The NRF predicts that of the anticipated 158 million shoppers, it is forecasted that 44.1 million (28 percent) plan to shop only in stores, 42.2 million (27 percent) plan to shop only online, and 72.2 million (46 percent) plan to shop both in stores and online. The survey of 7,857 consumers was conducted from Dec. 1 to 7 and had a margin of error of plus or minus 1.1 percent.
The NRF president and chief executive officer, Matthew Shay, stated, “Consumers have been shopping in record numbers this year, purchasing holiday items for friends and loved ones. With Super Saturday falling eight days before Christmas, retailers are prepared to help shoppers fulfill their last-minute purchases that will make this holiday season memorable.”
Following the Thanksgiving holiday, including Black Friday and Cyber Week, retailers often experience an annual lull in shopping until approximately ten days before Christmas. This year, the 158 million figure is nearly 10 million more purchasers than last year’s contemplated figure and the highest number since NRF first started tracking this data in 2016.
Shopping trends this year reflect the top gifts consumers are buying include clothing (50 percent), toys (34 percent), gift cards (28 percent), books and other media (26 percent), and food or candy (23 percent). The release of NRF’s report considered the weather in New York, Chicago, Houston, and Los Angeles to be generally favorable for shopping on Saturday. Since then, temperatures have dropped significantly, which could strongly affect turnout.

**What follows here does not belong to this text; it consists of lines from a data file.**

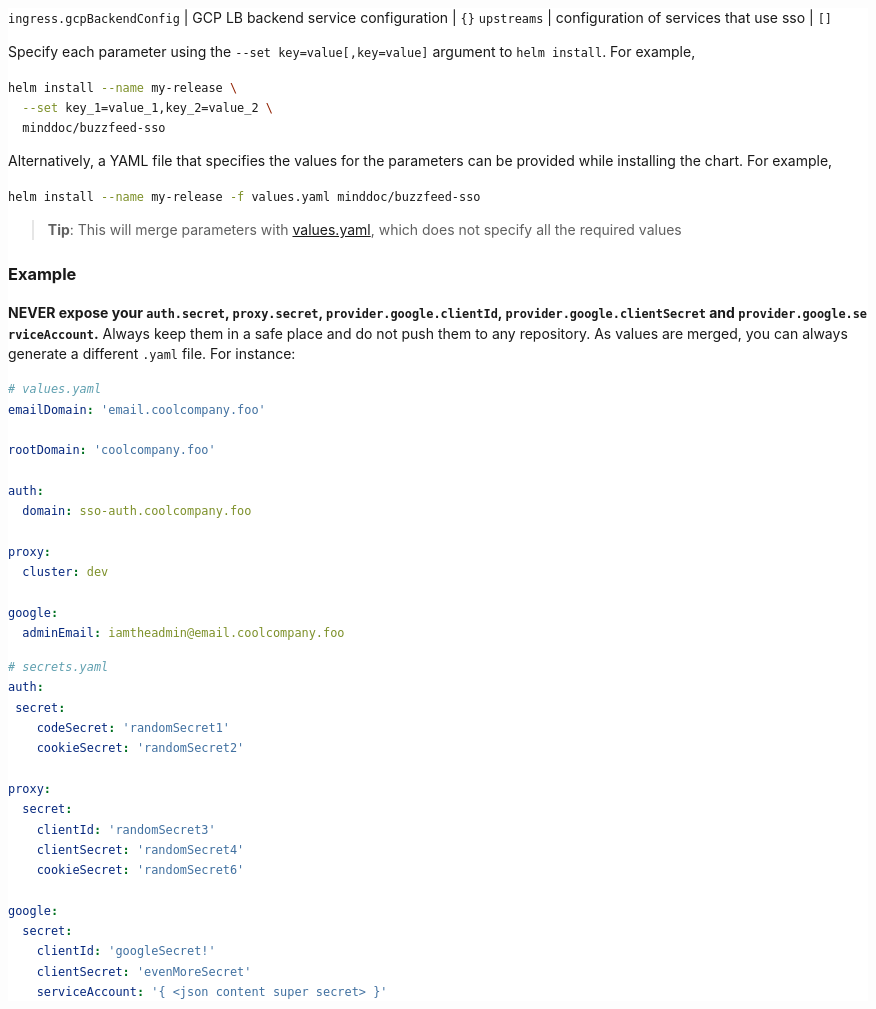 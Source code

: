 `ingress.gcpBackendConfig` | GCP LB backend service configuration | `{}`
`upstreams` | configuration of services that use sso | `[]`

Specify each parameter using the `--set key=value[,key=value]` argument to `helm install`. For example,

```bash
helm install --name my-release \
  --set key_1=value_1,key_2=value_2 \
  minddoc/buzzfeed-sso
```

Alternatively, a YAML file that specifies the values for the parameters can be provided while installing the chart. For example,

```bash
helm install --name my-release -f values.yaml minddoc/buzzfeed-sso
```

> **Tip**: This will merge parameters with [values.yaml](values.yaml), which does not specify all the required values

### Example

**NEVER expose your `auth.secret`, `proxy.secret`, `provider.google.clientId`, `provider.google.clientSecret` and `provider.google.serviceAccount`.** Always keep them in a safe place and do not push them to any repository. As values are merged, you can always generate a different `.yaml` file. For instance:

```yaml
# values.yaml
emailDomain: 'email.coolcompany.foo'

rootDomain: 'coolcompany.foo'

auth:
  domain: sso-auth.coolcompany.foo

proxy:
  cluster: dev

google:
  adminEmail: iamtheadmin@email.coolcompany.foo
```

```yaml
# secrets.yaml
auth:
 secret:
    codeSecret: 'randomSecret1'
    cookieSecret: 'randomSecret2'

proxy:
  secret:
    clientId: 'randomSecret3'
    clientSecret: 'randomSecret4'
    cookieSecret: 'randomSecret6'

google:
  secret:
    clientId: 'googleSecret!'
    clientSecret: 'evenMoreSecret'
    serviceAccount: '{ <json content super secret> }'
```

Shopping won’t stop after Christmas as 70 percent of consumers plan to shop after Dec. 25, which is on par with pre-pandemic levels for post-Christmas shopping, said the NRF. Bloated inventories, large price promotions, returns or exchanges, and gift cards could all lead to more spending. Additionally, the preferred payment method amongst consumers continues to evolve. Fifty-two percent of consumers are using alternative payments or digital wallets, up from 44 percent last year. The most common alternative payment is PayPal (32 percent), followed by Apple Pay (14 percent) and CashApp (12 percent).